Empirica Course Lesson | Agent Economy Series
Overview: The API Consumption Stack
AI agents do not operate in isolation. Every autonomous task — from answering a question to executing a multi-step workflow — requires external services accessed via paid APIs. These services fall into four primary categories: inference, search, research, and compute. Understanding which categories agents consume most, and why, is foundational to designing cost-efficient agent architectures and identifying where infrastructure value accrues.
The consumption stack is not flat. Different agent types weight these categories differently, and the economics of each category vary substantially in pricing model, latency sensitivity, and substitutability.
Category 1: Inference APIs (LLM and Model Serving)
What they are: APIs that accept a prompt or input and return a model-generated output — text, embeddings, classifications, or structured data.
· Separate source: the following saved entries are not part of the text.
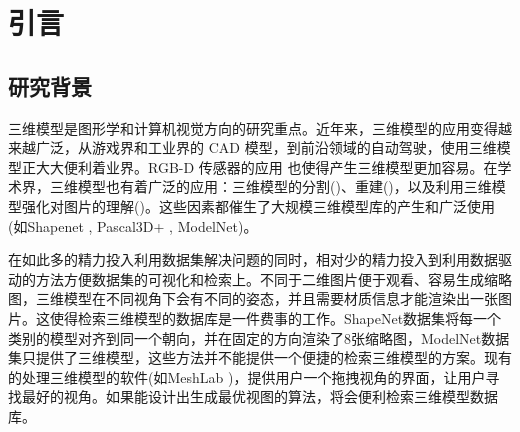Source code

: \documentclass[UTF8,openany,AutoFakeBold,AutoFakeSlant,cs4size]{ctexbook}
\begin{document}
{
	\fancyhf{}
	\fancyfoot[CO,CE]{~\thepage~}
	\renewcommand{\headrulewidth}{0.7pt}
	\renewcommand{\footrulewidth}{0pt}
}
\fancyhf{}
\fancyfoot[CO,CE]{~\thepage~}
\renewcommand{\headrulewidth}{0.7pt}
\renewcommand{\footrulewidth}{0pt}
\renewcommand{\contentsname}{\centerline{全文目录}}
\tableofcontents
{}
\clearpage





\normalsize
\linespread{1.5}\selectfont
{
	\fancyhf{}
	\fancyhead[RE,RO]{\leftmark}
	\fancyfoot[CO,CE]{~\thepage~}
	\renewcommand{\headrulewidth}{0.7pt}
	\renewcommand{\footrulewidth}{0pt}
}
\fancyhf{}
\fancyhead[RE,RO]{\leftmark}
\fancyfoot[CO,CE]{~\thepage~}
\renewcommand{\headrulewidth}{0.7pt}
\renewcommand{\footrulewidth}{0pt}



\chapter{引言}

\section{研究背景}

三维模型是图形学和计算机视觉方向的研究重点。近年来，三维模型的应用变得越来越广泛，从游戏界和工业界的 CAD 模型，到前沿领域的自动驾驶，使用三维模型正大大便利着业界。RGB-D 传感器的应用
也使得产生三维模型更加容易。在学术界，三维模型也有着广泛的应用：三维模型的分割(\cite{Chen2009ABF, Kundu2014JointSS})、重建(\cite{Choy20163DR2N2AU, Mandikal20183DLMNetLE})，以及利用三维模型强化对图片的理解(\cite{Choy2015EnrichingOD})。这些因素都催生了大规模三维模型库的产生和广泛使用(如Shapenet \cite{Chang2015ShapeNetAI}, Pascal3D+ \cite{Xiang2014BeyondPA}, ModelNet\cite{Wu20143DSA})。

在如此多的精力投入利用数据集解决问题的同时，相对少的精力投入到利用数据驱动的方法方便数据集的可视化和检索上。不同于二维图片便于观看、容易生成缩略图，三维模型在不同视角下会有不同的姿态，并且需要材质信息才能渲染出一张图片。这使得检索三维模型的数据库是一件费事的工作。ShapeNet数据集\cite{Chang2015ShapeNetAI}将每一个类别的模型对齐到同一个朝向，并在固定的方向渲染了8张缩略图，ModelNet数据集\cite{Wu20143DSA}只提供了三维模型，这些方法并不能提供一个便捷的检索三维模型的方案。现有的处理三维模型的软件(如MeshLab \cite{Cignoni2008MeshLabAO})，提供用户一个拖拽视角的界面，让用户寻找最好的视角。如果能设计出生成最优视图的算法，将会便利检索三维模型数据库。
\end{document}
Examples include hosted large language model (LLM) endpoints and multimodal model APIs.
Why agents consume them: - Every reasoning step in an agent loop typically requires at least one inference call. - Chain-of-thought, tool-use, and planning architectures multiply call volume: a single user request may trigger 5–20 inference calls internally. - Embedding APIs (a sub-type) power retrieval-augmented generation (RAG) pipelines, converting documents into searchable vector representations.
Pricing mechanics: - Billed per token (input + output), per request, or via reserved throughput tiers. - Output tokens are consistently priced higher than input tokens — agents that generate verbose intermediate reasoning pay a compounding cost. - Latency tiers exist: real-time inference costs more than batch/async inference by a factor of 2–5× in most provider pricing structures.
Key cost driver: Call frequency. Agentic loops with no call-count discipline can exhaust budgets rapidly. Caching repeated prompts and using smaller models for sub-tasks are the primary mitigation strategies.
Category 2: Search APIs (Real-time Data and Indexing)
What they are: APIs that return current, indexed information from the web, news feeds, financial data streams, or domain-specific databases. These are distinct from static knowledge stored in model weights.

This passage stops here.